L’étape “dépendante” est donc, dans cette perspective, finie. Au type d’approche des œuvres menée par Fèvre, isolée et esthétique, Glusberg en oppose une du type contextuel où intervient l’environnement de l’artiste. Il affirme ainsi que l’art argentin actuel qu’il appelle “art des systèmes” et qu’il promeut dans le CAYC partage une même matrice : “Duchamp et les racines latino-américaines.” L’indication de cette double filiation montre les prises de distance de la nouvelle génération de critiques vis-à-vis des interprétations classiques. L’origine de l’art actuel n’est plus l’impressionnisme, mais la figure de Marcel Duchamp. Celle-ci est alors vue comme la référence principale de l’art du XXe siècle, les productions et réflexions de l’artiste étant récupérées par les artistes depuis la fin des années 1950. La nouveauté se trouve dans l’articulation de la référence européenne renouvelée et celle qui hiérarchise et met en valeur l’appartenance au continent. Cette base historique à deux composantes complémentaires assurerait le développement identitaire de l’art local.

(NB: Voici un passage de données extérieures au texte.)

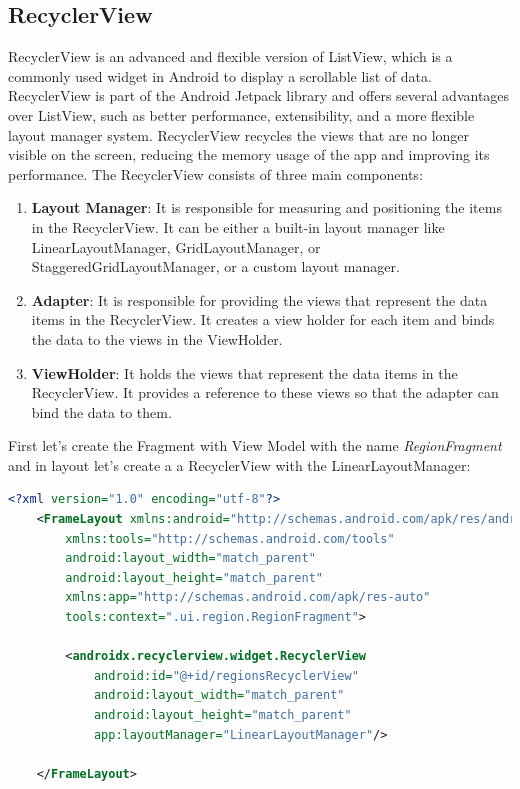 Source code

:\documentclass[a4paper, 12pt]{article}
\begin{document}
\subsection{RecyclerView}

RecyclerView is an advanced and flexible version of ListView, which is a commonly used widget in Android to display a scrollable list of data. RecyclerView 
is part of the Android Jetpack library and offers several advantages over ListView, such as better performance, extensibility, 
and a more flexible layout manager system. RecyclerView recycles the views that are no longer visible on the screen, 
reducing the memory usage of the app and improving its performance.
The RecyclerView consists of three main components:
\begin{enumerate}
    \item \textbf{Layout Manager}: It is responsible for measuring and positioning the items in the RecyclerView. It can be either a built-in layout manager like LinearLayoutManager, GridLayoutManager, or StaggeredGridLayoutManager, or a custom layout manager.
    \item \textbf{Adapter}: It is responsible for providing the views that represent the data items in the RecyclerView. It creates a view holder for each item and binds the data to the views in the ViewHolder.
    \item \textbf{ViewHolder}: It holds the views that represent the data items in the RecyclerView. It provides a reference to these views so that the adapter can bind the data to them.
\end{enumerate}

First let's create the Fragment with View Model with the name \textit{RegionFragment} and in layout let's create a a RecyclerView with the LinearLayoutManager:

\begin{lstlisting}[caption={Region Fragment Layout.}, label={code:screen_region_list}, language=XML]
    <?xml version="1.0" encoding="utf-8"?>
    <FrameLayout xmlns:android="http://schemas.android.com/apk/res/android"
        xmlns:tools="http://schemas.android.com/tools"
        android:layout_width="match_parent"
        android:layout_height="match_parent"
        xmlns:app="http://schemas.android.com/apk/res-auto"
        tools:context=".ui.region.RegionFragment">
    
        <androidx.recyclerview.widget.RecyclerView
            android:id="@+id/regionsRecyclerView"
            android:layout_width="match_parent"
            android:layout_height="match_parent"
            app:layoutManager="LinearLayoutManager"/>
    
    </FrameLayout>
\end{lstlisting}
\end{document}
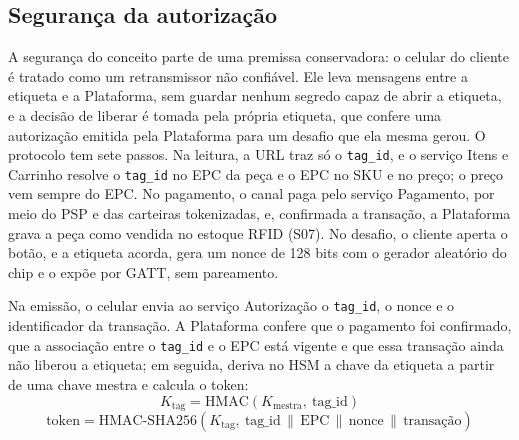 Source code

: \begin{figure}[htbp]
{%
    }
\end{figure}

\subsection{Segurança da autorização}

A segurança do conceito parte de uma premissa conservadora: o celular do cliente é tratado como um retransmissor não confiável. Ele leva mensagens entre a etiqueta e a Plataforma, sem guardar nenhum segredo capaz de abrir a etiqueta, e a decisão de liberar é tomada pela própria etiqueta, que confere uma autorização emitida pela Plataforma para um desafio que ela mesma gerou. O protocolo tem sete passos. Na leitura, a URL traz só o \texttt{tag\_id}, e o serviço Itens e Carrinho resolve o \texttt{tag\_id} no EPC da peça e o EPC no SKU e no preço; o preço vem sempre do EPC. No pagamento, o canal paga pelo serviço Pagamento, por meio do PSP e das carteiras tokenizadas, e, confirmada a transação, a Plataforma grava a peça como vendida no estoque RFID (S07). No desafio, o cliente aperta o botão, e a etiqueta acorda, gera um nonce de 128 bits com o gerador aleatório do chip e o expõe por GATT, sem pareamento.

Na emissão, o celular envia ao serviço Autorização o \texttt{tag\_id}, o nonce e o identificador da transação. A Plataforma confere que o pagamento foi confirmado, que a associação entre o \texttt{tag\_id} e o EPC está vigente e que essa transação ainda não liberou a etiqueta; em seguida, deriva no HSM a chave da etiqueta a partir de uma chave mestra e calcula o token:
\begin{equation}
    K_{\text{tag}} = \text{HMAC}\left(K_{\text{mestra}},\ \text{tag\_id}\right)
\end{equation}
\begin{equation}
    \text{token} = \text{HMAC-SHA256}\left(K_{\text{tag}},\ \text{tag\_id} \,\|\, \text{EPC} \,\|\, \text{nonce} \,\|\, \text{transação}\right)
\end{equation}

Dans les récits proposant les premières lectures historiques des années 1960, la crise de la critique initiée quelques années auparavant, et non encore résolue, autant que des tentatives visant le dépassement de celle-ci sont mises en évidence. L’historisation de l’art local plus récent, menée d’abord dans la presse et dans de textes de divulgation, fait ressortir des positions divergentes et des démarches imprégnées de formes anciennes à peine dissimulées par l’application superficielle des notions ou du vocabulaire “en vogue”. Dans celles-ci les rapports avec la temporalité des centres que la littérature sur l’art signale traditionnellement survivent et la référence aux régions privilégiées subsiste. D’autres positions dénoncent les vieilles habitudes des intellectuels locaux et risquent des catégories en accord avec la montée en puissance de la pensée latino-américaine dans un contexte régional de plus en plus complexe et répressif.